Sustainable Solutions: Earth Architects & Architecture
One billion people live in abject poverty. Four billion live in fragile but growing economies. One in seven people live in slum settlements. By 2020 it will be one in three. We don't need to choose between architecture or revolution. What we need is an architectural revolution.
The U.N. Millennium Development Goals aim to "achieve improvement in the lives of 100 million slum dwellers by the year 2015." Reaching this goal will require a profoundly new approach to improving the built environment.
This topic area will organize and showcase our Architects, and architecture we believe can meet the U.N. Goal. We start with those we have personal experience with including Steven Travis, Nader Khalili, and Lloyd Turner. Additional architects will also be added as appropriate, starting of course with Buckminister Fuller.

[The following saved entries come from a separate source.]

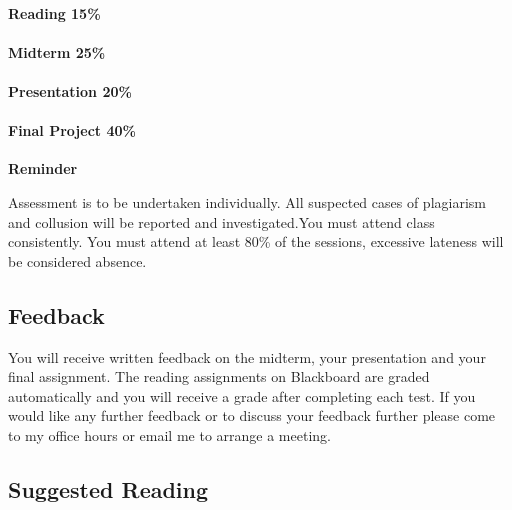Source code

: \documentclass[
]{article}
\begin{document}
\hypertarget{reading-15}{%
\paragraph{Reading 15\%}\label{reading-15}}

\hypertarget{midterm-25}{%
\paragraph{Midterm 25\%}\label{midterm-25}}

\hypertarget{presentation-20}{%
\paragraph{Presentation 20\%}\label{presentation-20}}

\hypertarget{final-project-40}{%
\paragraph{Final Project 40\%}\label{final-project-40}}

\begin{yellowbox}

\begin{center}

\textbf{Reminder}

\end{center}

Assessment is to be undertaken individually. All suspected cases of
plagiarism and collusion will be reported and investigated.You must
attend class consistently. You must attend at least 80\% of the
sessions, excessive lateness will be considered absence.

\end{yellowbox}

\hypertarget{feedback}{%
\subsection{Feedback}\label{feedback}}

You will receive written feedback on the midterm, your presentation and
your final assignment. The reading assignments on Blackboard are graded
automatically and you will receive a grade after completing each test.
If you would like any further feedback or to discuss your feedback
further please come to my office hours or email me to arrange a meeting.

\hypertarget{suggested-reading}{%
\subsection{Suggested Reading}\label{suggested-reading}}
\end{document}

An excellent source of information is the Open Architecture Network; an online, open source community dedicated to improving living conditions through innovative and sustainable design. Users can:
• Share their ideas, designs and plans
• View and review designs posted by others
• Collaborate with each other, people in other professions and community leaders to address specific design challenges
• Manage design projects from concept to implementation
• Communicate easily amongst team members
• Protect their intellectual property rights using the Creative Commons "some rights reserved" licensing system and be shielded from unwarranted liability
• Build a more sustainable future
The Open Architecture Network is the brainchild of Architecture for Humanity and the designers who volunteer through their local chapters. It grew out of the collective frustration in sharing ideas and trying to work together to address shelter needs after disaster.
Sun Microsystems, Hot Studio, Creative Commons, AMD and other partners joined Architecture for Humanity in realizing this ambitious undertaking, and at this year's TED conference, together they launched a beta version of the Open Architecture Network: the first site to offer open source architectural plans and blueprints on the web.